I mean, look at Urien from 3rd Strike or Venom in Guilty Gear. At the forefront of the input apocalypse, charge characters will be first to go, and these two are the magnificent elephants on the Serengeti. These are characters who aren't just hard- they're actively hostile to players, having their best gameplay locked behind extremely difficult controls.

In Urien's case, he's become the face of Charge Partitioning– needing you to somehow precisely split up a charge input to do his iconic Aegis Reflector setups. In Venom's case, his moves are so precise with respect to his ball setups that using his charge moves is a hard commitment- locking down your opponent with moves like Carcass Raid or Stinger and the ensuing physics-based aftermath is something you just wouldn't enjoy as much if they weren't also hard to do.

Motion inputs give characters that extra dimension of personality. To this day, I'll always remember Kagura Mutsuki as "the guy with an up charge input" because of the amount of times I've directly lost to it. It makes characters harder to play, yes, but it makes them that much more satisfying to fall in love with.
The point is that motion inputs are a part of a character's identity, and the argument to remove them assumes that the actual feeling of learning a character isn't part of that experience.

No one exemplifies this better than Goldlewis Dickinson from Guilty Gear Strive- his defining trait is Behemoth Typhoon- a series of special moves that require you to be able to string multiple half-circles in different directions. He's insanely difficult for beginners but once you get the hang of it? He's the kind of character you get hooked on.
In contrast, a game without motion inputs doesn't seem to benefit roster diversity in anyways. Outside of making a move do many things, you'll start to see just how quickly you run out of unique characters if they're all built for 4 cardinal directions and a special button.
It helps streamline gameplay, sure. It might even encourage people to check out more characters once they feel like it. But freak picks are what give entire games their identity, and making a character a freak because of how they handle is so much more interesting than tying it to simple stats or frame data.
Not Just Boomer Whinging About Motion Inputs

It's easy to see a lot of this as boomer whinging. After all, even Danger Time can be redeemed, as long as there's a new Guilty Gear game to complain about after it. To this day many anime players haven't really forgiven Guilty Gear Strive for not being Xrd Rev 3, and see its simplifications as just as egregious as a future without motion inputs.
I don't think all simplification is inherently bad- Like I said at the top of this Modern Controls in Street Fighter 6 practically makes new characters altogether, but still rewarding execution by letting you actually learn the inputs. I also think things like the update to add a macro for Drive Rush Cancel is an inherently good thing.

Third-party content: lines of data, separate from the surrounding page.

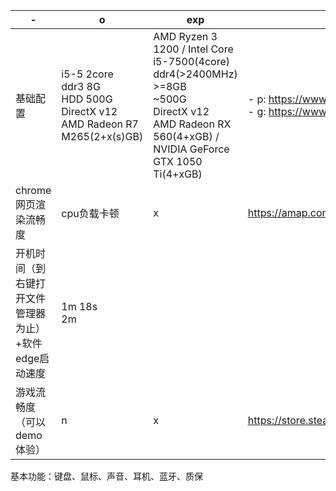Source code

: |-|o|exp|ps|
|-|-|-|-|
|基础配置|i5-5 2core<br>ddr3 8G<br>HDD 500G<br>DirectX v12<br>AMD Radeon R7 M265(2+x(s)GB)|AMD Ryzen 3 1200 / Intel Core i5-7500(4core)<br>ddr4(>2400MHz) >=8GB<br>~500G<br>DirectX v12<br>AMD Radeon RX 560(4+xGB) / NVIDIA GeForce GTX 1050 Ti(4+xGB)|- p: https://www.mydrivers.com/zhuanti/tianti/cpu/<br>- g: https://www.mydrivers.com/zhuanti/tianti/gpu/index.html|
|chrome网页渲染流畅度|cpu负载卡顿|x|https://amap.com/|
|开机时间（到右键打开文件管理器为止）+软件edge启动速度|1m 18s<br>2m|
|游戏流畅度（可以demo体验）|n|x|https://store.steampowered.com/app/2050650/Resident_Evil_4/|

基本功能：键盘、鼠标、声音、耳机、蓝牙、质保
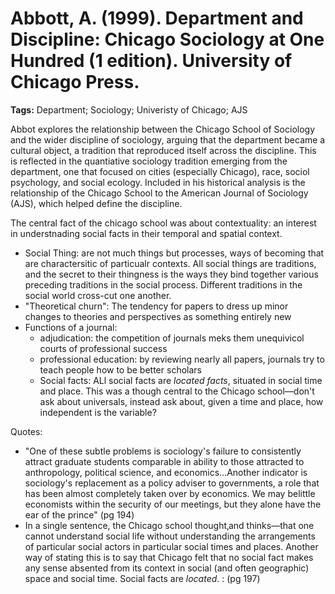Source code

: # Abbott, A. (1999). Department and Discipline: Chicago Sociology at One Hundred (1 edition). University of Chicago Press.

**Tags:** Department; Sociology; Univeristy of Chicago; AJS

Abbot explores the relationship between the Chicago School of Sociology and the wider discipline of sociology, arguing that the department became a cultural object, a tradition that reproduced itself across the discipline. This is reflected in the quantiative sociology tradition emerging from the department, one that focused on cities (especially Chicago), race, sociol psychology, and social ecology. Included in his historical analysis is the relationship of the Chicago School to the American Journal of Sociology (AJS), which helped define the discipline. 

The central fact of the chicago school was about contextuality: an interest in understnading social facts in their temporal and spatial context. 

- Social Thing: are not much things but processes, ways of becoming that are charactersitic of particualr contexts. All social things are traditions, and the secret to their thingness is the ways they bind together various preceding traditions in the social process. Different traditions in the social world cross-cut one another. 
- "Theoretical churn": The tendency for papers to dress up minor changes to theories and perspectives as something entirely new
- Functions of a journal:
  - adjudication: the competition of journals meks them unequivicol courts of professional success
  - professional education: by reviewing nearly all papers, journals try to teach people how to be better scholars
  - Social facts: ALl social facts are _located facts_, situated in social time and place. This was a though central to the Chicago school—don't ask about universals, instead ask about, given a time and place, how independent is the variable? 


Quotes: 
- "One of these subtle problems is sociology's failure to consistently attract graduate students comparable in ability to those attracted to anthropology, political science, and economics...Another indicator is sociology's replacement as a policy adviser to governments, a role that has been almost completely taken over by economics. We may belittle economists within the security of our meetings, but they alone have the ear of the prince" (pg 194)
- In a single sentence, the Chicago school thought‚and thinks—that one cannot understand social life without understanding the arrangements of particular social actors in particular social times and places. Another way of stating this is to say that Chicago felt that no social fact makes any sense absented from its context in social (and often geographic) space and social time. Social facts are _located_. : (pg 197)
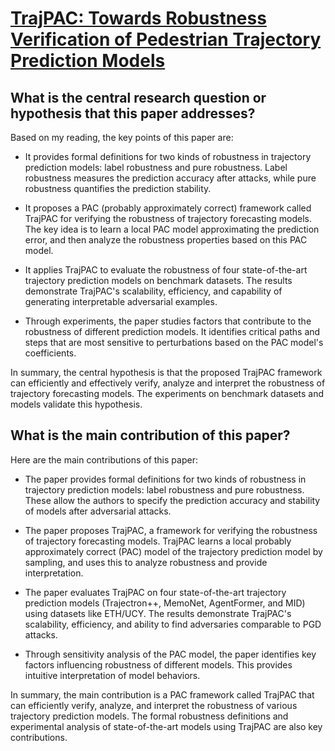 # [TrajPAC: Towards Robustness Verification of Pedestrian Trajectory   Prediction Models](https://arxiv.org/abs/2308.05985)

## What is the central research question or hypothesis that this paper addresses?

 Based on my reading, the key points of this paper are:

- It provides formal definitions for two kinds of robustness in trajectory prediction models: label robustness and pure robustness. Label robustness measures the prediction accuracy after attacks, while pure robustness quantifies the prediction stability. 

- It proposes a PAC (probably approximately correct) framework called TrajPAC for verifying the robustness of trajectory forecasting models. The key idea is to learn a local PAC model approximating the prediction error, and then analyze the robustness properties based on this PAC model. 

- It applies TrajPAC to evaluate the robustness of four state-of-the-art trajectory prediction models on benchmark datasets. The results demonstrate TrajPAC's scalability, efficiency, and capability of generating interpretable adversarial examples.

- Through experiments, the paper studies factors that contribute to the robustness of different prediction models. It identifies critical paths and steps that are most sensitive to perturbations based on the PAC model's coefficients.

In summary, the central hypothesis is that the proposed TrajPAC framework can efficiently and effectively verify, analyze and interpret the robustness of trajectory forecasting models. The experiments on benchmark datasets and models validate this hypothesis.


## What is the main contribution of this paper?

 Here are the main contributions of this paper:

- The paper provides formal definitions for two kinds of robustness in trajectory prediction models: label robustness and pure robustness. These allow the authors to specify the prediction accuracy and stability of models after adversarial attacks. 

- The paper proposes TrajPAC, a framework for verifying the robustness of trajectory forecasting models. TrajPAC learns a local probably approximately correct (PAC) model of the trajectory prediction model by sampling, and uses this to analyze robustness and provide interpretation.

- The paper evaluates TrajPAC on four state-of-the-art trajectory prediction models (Trajectron++, MemoNet, AgentFormer, and MID) using datasets like ETH/UCY. The results demonstrate TrajPAC's scalability, efficiency, and ability to find adversaries comparable to PGD attacks.

- Through sensitivity analysis of the PAC model, the paper identifies key factors influencing robustness of different models. This provides intuitive interpretation of model behaviors.

In summary, the main contribution is a PAC framework called TrajPAC that can efficiently verify, analyze, and interpret the robustness of various trajectory prediction models. The formal robustness definitions and experimental analysis of state-of-the-art models using TrajPAC are also key contributions.
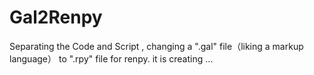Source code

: Gal2Renpy
=========

Separating the Code and Script , changing a ".gal" file（liking a  markup language） to ".rpy" file for renpy. it is creating ...
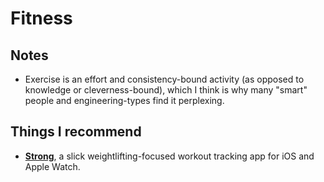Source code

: # Fitness

## Notes
- Exercise is an effort and consistency-bound activity (as opposed to knowledge or cleverness-bound), which I think is why many "smart" people and engineering-types find it perplexing.

## Things I recommend
- [**Strong**](https://strong.app), a slick weightlifting-focused workout tracking app for iOS and Apple Watch.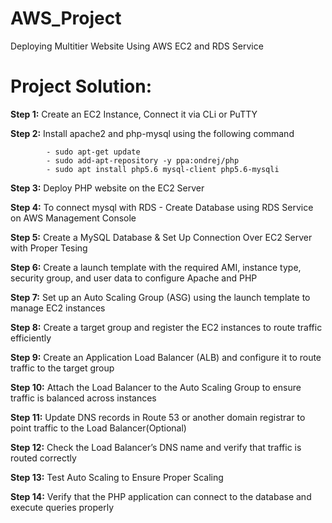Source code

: # AWS_Project
Deploying Multitier Website Using AWS EC2 and RDS Service
# Project Solution:
**Step 1:** Create an EC2 Instance, Connect it via CLi or PuTTY

**Step 2:** Install apache2 and php-mysql using the following command

            - sudo apt-get update
            - sudo add-apt-repository -y ppa:ondrej/php
            - sudo apt install php5.6 mysql-client php5.6-mysqli
            
**Step 3:** Deploy PHP website on the EC2 Server

**Step 4:** To connect mysql with RDS - Create Database using RDS Service on AWS Management Console

**Step 5:** Create a MySQL Database & Set Up Connection Over EC2 Server with Proper Tesing

**Step 6:** Create a launch template with the required AMI, instance type, security group, and user data to configure Apache and PHP

**Step 7:** Set up an Auto Scaling Group (ASG) using the launch template to manage EC2 instances

**Step 8:** Create a target group and register the EC2 instances to route traffic efficiently

**Step 9:** Create an Application Load Balancer (ALB) and configure it to route traffic to the target group

**Step 10:** Attach the Load Balancer to the Auto Scaling Group to ensure traffic is balanced across instances

**Step 11:** Update DNS records in Route 53 or another domain registrar to point traffic to the Load Balancer(Optional)

**Step 12:** Check the Load Balancer’s DNS name and verify that traffic is routed correctly

**Step 13:** Test Auto Scaling to Ensure Proper Scaling

**Step 14:** Verify that the PHP application can connect to the database and execute queries properly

Granblue Fantasy VS Rising also does this really well- both options are just available to every character at the same time, meaning at all times you have both a one-button DP and an input DP for when you need speed vs damage (the versions have their own benefits).
But when it comes to the new wave of fighting games being released, there's definitely a fear that too much might be lost in pursuit of something that doesn't necessarily exist. I think when it comes to games like 2XKO or Invincible VS, the people who wanted to play that game would have done so no matter how it controls. And while you may not feel it now, once you start seeing more characters you're eventually going to see just how limiting it can be to make a character when their entire kit is given all the input complexity of Captain Falcon.